◆ **Activity**: Below are the entries; give again exactly the lines from the one mentioning "non-power-of-two, and zero" through the one mentioning "Phase 2 gate", inclusive.

── Dataset records

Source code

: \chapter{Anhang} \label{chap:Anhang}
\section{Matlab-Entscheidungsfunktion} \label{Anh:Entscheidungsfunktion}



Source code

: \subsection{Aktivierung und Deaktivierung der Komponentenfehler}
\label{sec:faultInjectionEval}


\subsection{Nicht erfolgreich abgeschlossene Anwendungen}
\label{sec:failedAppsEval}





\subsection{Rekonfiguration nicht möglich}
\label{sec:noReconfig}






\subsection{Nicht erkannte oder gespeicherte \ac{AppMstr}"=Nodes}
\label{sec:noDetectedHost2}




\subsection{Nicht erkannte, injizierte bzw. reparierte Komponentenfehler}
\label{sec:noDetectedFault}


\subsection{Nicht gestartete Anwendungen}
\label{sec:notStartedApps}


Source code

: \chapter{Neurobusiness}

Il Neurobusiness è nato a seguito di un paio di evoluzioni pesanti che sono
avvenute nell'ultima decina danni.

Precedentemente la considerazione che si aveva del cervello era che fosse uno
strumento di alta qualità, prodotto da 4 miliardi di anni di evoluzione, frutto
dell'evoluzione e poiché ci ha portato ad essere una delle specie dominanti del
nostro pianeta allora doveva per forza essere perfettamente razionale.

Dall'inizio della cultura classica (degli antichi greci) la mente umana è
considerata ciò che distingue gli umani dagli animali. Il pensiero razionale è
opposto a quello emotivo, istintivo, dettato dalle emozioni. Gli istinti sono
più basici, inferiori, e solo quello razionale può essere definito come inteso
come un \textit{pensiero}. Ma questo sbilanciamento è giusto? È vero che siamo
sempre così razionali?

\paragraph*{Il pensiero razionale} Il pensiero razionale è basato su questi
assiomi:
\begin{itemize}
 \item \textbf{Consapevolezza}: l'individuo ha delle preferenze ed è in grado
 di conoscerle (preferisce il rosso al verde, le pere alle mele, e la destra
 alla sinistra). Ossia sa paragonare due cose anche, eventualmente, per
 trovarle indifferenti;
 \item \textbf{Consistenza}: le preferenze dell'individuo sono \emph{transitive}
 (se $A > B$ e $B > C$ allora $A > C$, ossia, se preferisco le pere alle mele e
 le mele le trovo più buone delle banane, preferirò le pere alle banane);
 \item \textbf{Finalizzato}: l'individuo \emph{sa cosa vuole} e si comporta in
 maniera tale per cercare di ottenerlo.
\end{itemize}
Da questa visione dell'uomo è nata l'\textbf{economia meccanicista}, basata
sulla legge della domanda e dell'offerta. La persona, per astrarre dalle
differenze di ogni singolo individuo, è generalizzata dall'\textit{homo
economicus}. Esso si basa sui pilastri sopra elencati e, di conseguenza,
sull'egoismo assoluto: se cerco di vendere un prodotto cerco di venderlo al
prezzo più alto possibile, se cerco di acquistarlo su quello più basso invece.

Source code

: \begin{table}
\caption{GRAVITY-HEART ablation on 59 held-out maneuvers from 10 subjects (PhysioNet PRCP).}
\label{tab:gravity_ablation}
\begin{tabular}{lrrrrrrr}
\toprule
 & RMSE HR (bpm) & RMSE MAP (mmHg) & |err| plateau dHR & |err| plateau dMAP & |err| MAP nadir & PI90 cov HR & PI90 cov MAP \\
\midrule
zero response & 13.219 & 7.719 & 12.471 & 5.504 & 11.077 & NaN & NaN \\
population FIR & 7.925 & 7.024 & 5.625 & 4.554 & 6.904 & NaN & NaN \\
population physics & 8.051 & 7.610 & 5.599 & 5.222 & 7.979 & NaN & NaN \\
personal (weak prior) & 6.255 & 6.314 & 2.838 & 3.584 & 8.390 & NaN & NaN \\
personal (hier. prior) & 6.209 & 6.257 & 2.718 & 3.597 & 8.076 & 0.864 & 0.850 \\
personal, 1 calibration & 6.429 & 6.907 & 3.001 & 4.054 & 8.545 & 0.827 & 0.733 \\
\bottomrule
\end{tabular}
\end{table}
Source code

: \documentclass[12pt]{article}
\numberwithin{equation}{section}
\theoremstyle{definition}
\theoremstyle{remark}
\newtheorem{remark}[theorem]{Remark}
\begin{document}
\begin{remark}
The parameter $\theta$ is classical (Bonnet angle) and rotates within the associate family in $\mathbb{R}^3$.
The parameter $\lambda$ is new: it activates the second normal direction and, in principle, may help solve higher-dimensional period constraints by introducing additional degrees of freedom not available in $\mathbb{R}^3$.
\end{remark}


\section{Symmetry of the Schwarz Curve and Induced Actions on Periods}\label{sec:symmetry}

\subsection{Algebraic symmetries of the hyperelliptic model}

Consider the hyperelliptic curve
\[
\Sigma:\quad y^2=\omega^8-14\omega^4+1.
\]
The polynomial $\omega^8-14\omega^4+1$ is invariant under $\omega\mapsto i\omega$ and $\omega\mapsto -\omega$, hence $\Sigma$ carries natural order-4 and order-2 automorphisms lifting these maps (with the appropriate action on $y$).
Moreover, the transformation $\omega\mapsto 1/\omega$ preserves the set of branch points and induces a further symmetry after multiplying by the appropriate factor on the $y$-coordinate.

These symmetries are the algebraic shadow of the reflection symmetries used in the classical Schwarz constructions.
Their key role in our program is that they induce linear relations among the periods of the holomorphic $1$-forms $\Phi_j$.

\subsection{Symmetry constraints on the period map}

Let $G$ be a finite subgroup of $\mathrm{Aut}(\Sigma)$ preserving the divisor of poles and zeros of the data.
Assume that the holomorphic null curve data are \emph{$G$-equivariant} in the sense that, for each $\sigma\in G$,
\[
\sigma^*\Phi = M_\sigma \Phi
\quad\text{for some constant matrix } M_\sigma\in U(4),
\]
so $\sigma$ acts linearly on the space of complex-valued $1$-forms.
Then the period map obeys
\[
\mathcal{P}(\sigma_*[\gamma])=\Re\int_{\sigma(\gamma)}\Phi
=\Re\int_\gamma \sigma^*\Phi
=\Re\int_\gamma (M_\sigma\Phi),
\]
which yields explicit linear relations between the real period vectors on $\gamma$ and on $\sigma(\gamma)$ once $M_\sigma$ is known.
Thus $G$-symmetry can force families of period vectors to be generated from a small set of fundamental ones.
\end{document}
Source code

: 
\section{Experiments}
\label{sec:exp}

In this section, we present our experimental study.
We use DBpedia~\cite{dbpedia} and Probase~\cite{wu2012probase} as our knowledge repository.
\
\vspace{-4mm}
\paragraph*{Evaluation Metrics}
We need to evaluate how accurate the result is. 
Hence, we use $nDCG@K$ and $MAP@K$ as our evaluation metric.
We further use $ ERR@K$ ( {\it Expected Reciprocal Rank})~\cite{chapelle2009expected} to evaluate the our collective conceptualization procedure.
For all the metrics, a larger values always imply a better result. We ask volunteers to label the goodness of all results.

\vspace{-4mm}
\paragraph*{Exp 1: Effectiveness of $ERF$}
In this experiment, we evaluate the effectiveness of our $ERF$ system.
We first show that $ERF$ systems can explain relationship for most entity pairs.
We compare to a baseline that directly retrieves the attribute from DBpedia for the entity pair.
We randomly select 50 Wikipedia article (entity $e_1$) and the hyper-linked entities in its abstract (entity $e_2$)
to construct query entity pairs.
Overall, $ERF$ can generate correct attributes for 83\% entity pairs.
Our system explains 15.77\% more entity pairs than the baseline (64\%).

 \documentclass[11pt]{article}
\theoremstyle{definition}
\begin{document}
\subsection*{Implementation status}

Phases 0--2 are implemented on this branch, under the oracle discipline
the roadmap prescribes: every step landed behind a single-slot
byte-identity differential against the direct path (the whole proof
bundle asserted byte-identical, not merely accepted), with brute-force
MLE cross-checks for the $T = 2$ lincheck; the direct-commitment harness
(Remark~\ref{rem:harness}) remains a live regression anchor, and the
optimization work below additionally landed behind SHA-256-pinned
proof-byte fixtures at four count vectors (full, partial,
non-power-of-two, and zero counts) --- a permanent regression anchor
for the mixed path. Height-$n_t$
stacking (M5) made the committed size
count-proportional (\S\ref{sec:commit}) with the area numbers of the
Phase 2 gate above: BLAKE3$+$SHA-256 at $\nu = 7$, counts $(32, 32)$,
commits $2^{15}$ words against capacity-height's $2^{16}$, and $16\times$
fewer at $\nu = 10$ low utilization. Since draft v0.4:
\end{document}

────

◆ **Output**:
non-power-of-two, and zero counts) --- a permanent regression anchor
for the mixed path. Height-$n_t$
stacking (M5) made the committed size
count-proportional (\S\ref{sec:commit}) with the area numbers of the
Phase 2 gate above: BLAKE3$+$SHA-256 at $\nu = 7$, counts $(32, 32)$,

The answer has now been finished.